In aggiunta a differenza di quanto accadeva in passato, le segnalazioni possono essere effettuate oltre che in forma scritta con modalità informatiche anche in forma orale tramite casella telefonica registrata o con un apposito incontro fisico. Il legislatore si premura altresì di definire attività concrete per la gestione del canale di segnalazione interna al fine di garantire l’inclusione e l’adeguato coinvolgimento del segnalante in tale fase del processo. Ad esempio, la persona o l’ufficio addetto alla gestione della segnalazione deve:

  • rilasciare al segnalante un avviso di ricevimento della segnalazione   entro sette giorni dalla data di ricezione,
  • mantenere attive le interlocuzioni con il segnalante durante tutto il  processo di gestione della segnalazione aggiornando quest’ultimo  relativamente allo stato di avanzamento della stessa, nonché richiedere (ove necessario) delle integrazioni,
  • fornire riscontro alla segnalazione entro tre mesi dalla data di ricevimento.

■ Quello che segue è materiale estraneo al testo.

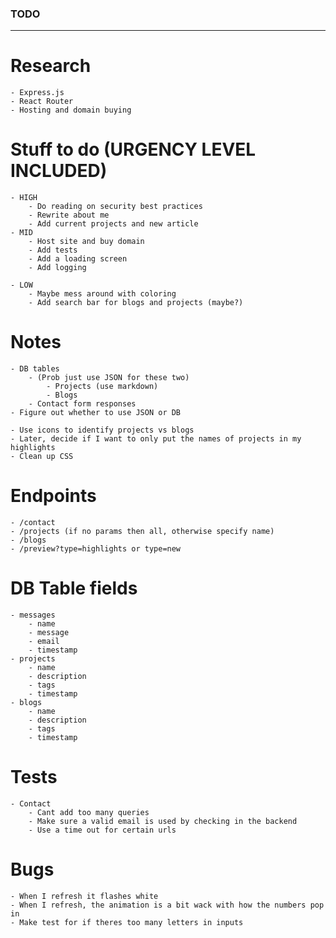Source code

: ### TODO
---

# Research
    - Express.js
    - React Router
    - Hosting and domain buying

# Stuff to do (URGENCY LEVEL INCLUDED)
    - HIGH
        - Do reading on security best practices
        - Rewrite about me
        - Add current projects and new article
    - MID
        - Host site and buy domain
        - Add tests
        - Add a loading screen
        - Add logging

    - LOW
        - Maybe mess around with coloring
        - Add search bar for blogs and projects (maybe?)

# Notes
    - DB tables
        - (Prob just use JSON for these two) 
            - Projects (use markdown)
            - Blogs
        - Contact form responses
    - Figure out whether to use JSON or DB

    - Use icons to identify projects vs blogs
    - Later, decide if I want to only put the names of projects in my highlights
    - Clean up CSS

# Endpoints
    - /contact
    - /projects (if no params then all, otherwise specify name)
    - /blogs
    - /preview?type=highlights or type=new

# DB Table fields
    - messages
        - name
        - message
        - email
        - timestamp
    - projects
        - name
        - description
        - tags
        - timestamp
    - blogs 
        - name
        - description
        - tags
        - timestamp

# Tests
    - Contact
        - Cant add too many queries
        - Make sure a valid email is used by checking in the backend
        - Use a time out for certain urls

# Bugs
    - When I refresh it flashes white
    - When I refresh, the animation is a bit wack with how the numbers pop in
    - Make test for if theres too many letters in inputs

Si fa presente che la struttura addetta alla gestione della segnalazione può essere esternalizzata anche ad un soggetto terzo purché questo assicuri tutti i presidi richiesti dalla legge.

Altro aspetto fondamentale della nuova disciplina del Whistleblowing riguarda condizioni e modalità per segnalare la cattiva condotta altrui all’esterno del contesto aziendale.

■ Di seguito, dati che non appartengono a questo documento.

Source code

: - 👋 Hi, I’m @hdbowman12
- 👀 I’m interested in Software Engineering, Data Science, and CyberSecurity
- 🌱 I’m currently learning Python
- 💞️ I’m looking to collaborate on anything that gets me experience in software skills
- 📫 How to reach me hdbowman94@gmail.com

Si può procedere a trasmettere la comunicazione verso l'esterno quando:

  • non è stato attivato alcun segnale di segnalazione interna nell'ambito del contesto lavorativo o comunque risulta inattivo,
  • il segnalante non ha ricevuto alcun riscontro sul prosieguo della segnalazione effettuata,
  • il segnalante ha fondati motivi di ritenere che, se effettuasse una segnalazione interna, finirebbe per subire una ritorsione,
  • il segnalante ha fondati motivi di ritenere che la violazione possa costituire un pericolo imminente o palese per il pubblico interesse.

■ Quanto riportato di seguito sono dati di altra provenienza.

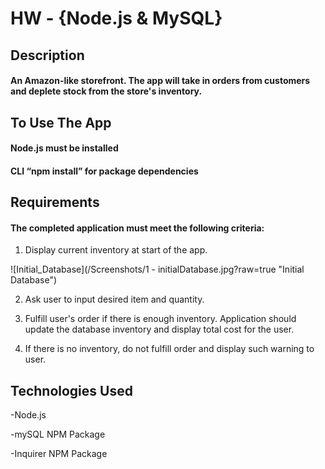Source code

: # HW - {Node.js & MySQL}

## Description
#### An Amazon-like storefront. The app will take in orders from customers and deplete stock from the store's inventory.

## To Use The App
#### Node.js must be installed
#### CLI “npm install” for package dependencies


## Requirements
#### The completed application must meet the following criteria:

1. Display current inventory at start of the app.

![Initial_Database](/Screenshots/1 - initialDatabase.jpg?raw=true "Initial Database")

2. Ask user to input desired item and quantity.

3. Fulfill user's order if there is enough inventory. Application should update the database inventory and display total cost for the user.

4. If there is no inventory, do not fulfill order and display such warning to user.


## Technologies Used
-Node.js

-mySQL NPM Package

-Inquirer NPM Package
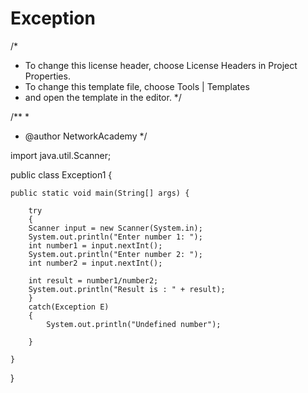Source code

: # Exception

/*
 * To change this license header, choose License Headers in Project Properties.
 * To change this template file, choose Tools | Templates
 * and open the template in the editor.
 */

/**
 *
 * @author NetworkAcademy
 */

import java.util.Scanner;

public class Exception1 {
    
    public static void main(String[] args) {
        
        try 
        {
        Scanner input = new Scanner(System.in);
        System.out.println("Enter number 1: ");
        int number1 = input.nextInt();
        System.out.println("Enter number 2: ");
        int number2 = input.nextInt();
        
        int result = number1/number2;
        System.out.println("Result is : " + result);
        }
        catch(Exception E)
        {
            System.out.println("Undefined number");
            
        }
             
    }
    
}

In tutti questi casi, destinatario della segnalazione sarà l’Autorità Nazionale Anticorruzione. In altri termini, viene garantita all’ANAC una posizione di supervisione del processo di gestione della segnalazione qualora l’intento del segnalante non trovasse riscontro internamente entro le tempistiche stabilite dalla legge.

Tale facoltà viene riconosciuta ai segnalanti in considerazione della scala di valori che il legislatore intende tutelare, tenendo conto del danno che si produrrebbe nei confronti degli enti laddove una notizia relativa ad una cattiva condotta (ad esempio legata a comportamenti tenuti dal datore di lavoro) venisse divulgata pubblicamente.

Di fondamentale importanza, rispetto all’adozione dei canali di segnalazione è altresì il ruolo che il legislatore assegna all’ANAC la quale dovrà vigilare sulla corretta gestione del processo di segnalazione da parte dell’impresa e analizzare le segnalazioni eventualmente pervenute nel caso di non conformità dei canali di segnalazione adottati dall’impresa alla normativa di riferimento.

 

Tutela contro atti ritorsivi estesa anche ai c.d. soggetti facilitatori

Il nuovo decreto-legislativo oltre a tutelare la riservatezza di colui che segnala, purché non sia anonimo, garantisce ulteriori tutele ai soggetti c.d. facilitatori, ovvero alle persone che hanno preso parte al processo decisionale del soggetto che ha agito facendo “una soffiata”. In altri termini, tutti i soggetti che hanno supportato il whistle-blower nella sua decisione ultima di segnalare la condotta rilevante, incentivandolo o rassicurandolo, nonché ai familiari e affini del segnalante che operano nel medesimo contesto lavorativo.

Dall’estensione delle tutele ai soggetti sopramenzionati, si deduce che il legislatore al fine di combattere atteggiamenti omertosi nel contesto aziendale tenta con il nuovo testo di legge, di incentivare il più possibile la segnalazione attraverso l’utilizzo di canali interni.